Not that people shouldn't be allowed to write non thread-safe code in Python, but it shouldn't be encouraged. An awful lot of code is written with no idea that it will be run in multi-threaded code later on.
Personally, I can't think of any times when I would have used this -- maybe because it wasn't there, so I didn't think about it.
Maybe, but it's worth noting that Python code has an inherent level of thread-safety as guaranteed by the language itself; you can't, for instance, have threads trample over each other's reference counts by trying to incref or decref the same object at the same time. Fundamentally, ANY form of mutable state will bring with it considerations for multithreading. Generally, the solution is to keep the state mutation to the tightest part possible, preferably some atomic action (if necessary, by guarding it with a lock), and then you have less to worry about. Hence my preference for direct manipulation of the state, rather than snapshotting it at function start and reapplying it at function exit. Multithreading isn't very hard in Python, and even when you get something wrong, it's not too difficult to figure out what happened. It's not nearly as hard as in C, where you have more possible things to go wrong. ChrisA
On Thu, May 27, 2021 at 11:21:26PM +1000, Chris Angelico wrote:
On Thu, May 27, 2021 at 10:20 PM Steven D'Aprano <steve@pearwood.info> wrote:
Here is a sketch of how this could work, given a function like this:
def func(arg): static spam, eggs static cheese = expression ...

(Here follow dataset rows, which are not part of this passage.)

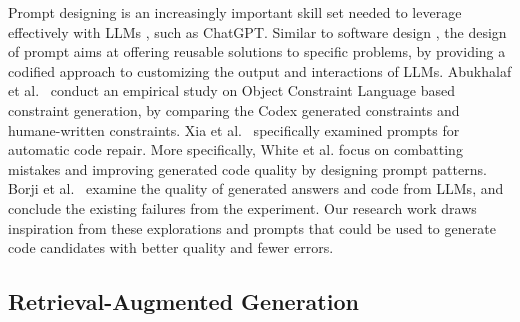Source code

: Prompt designing is an increasingly important skill set needed to leverage effectively with LLMs \cite{white2023prompt}, such as ChatGPT.
Similar to software design \cite{gamma1995design}, the design of prompt aims at offering reusable solutions to specific problems, 
by providing a codified approach to customizing the output and interactions of LLMs.
Abukhalaf et al.~\cite{abukhalaf2023codex} conduct an empirical study on Object Constraint Language based constraint generation, by comparing the Codex generated constraints and humane-written constraints.
Xia et al.~\cite{xia2023conversational} specifically examined prompts for automatic code repair.
More specifically, White et al. \cite{white2023chatgpt} focus on combatting mistakes and improving generated code quality by designing prompt patterns.
Borji et al.~\cite{borji2023categorical} examine the quality of generated answers and code from LLMs, and conclude the existing failures from the experiment. 
Our research work draws inspiration from these explorations and prompts that could be used to generate code candidates with better quality and fewer errors.

\subsection{Retrieval-Augmented Generation}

At function declaration time, the two static statements tell the compiler to:
* treat spam, eggs and cheese as local variables (use LOAD_FAST instead of LOAD_GLOBAL for lookups);
I don't think LOAD_FAST would be suitable here - isn't it always going to look in the stack frame?
Where else should it look? I'll admit I'm not an expert on the various LOAD_* bytecodes, but I'm pretty sure LOAD_FAST is used for local variables. Am I wrong? My idea is that the static variable should be a local variable that gets saved on function exit and restored on function entry. Is there another concept of static variables that I should know about?
* allocate static storage for them using the same (or similar) mechanism used for function default values;
Default values are attached to the function object (in either the __defaults__ tuple or the __kwdefaults__ dict).
Right. In principle we could just shove the static values in the __defaults__ tuple, but it's probably better to use a distinct __statics__ dunder.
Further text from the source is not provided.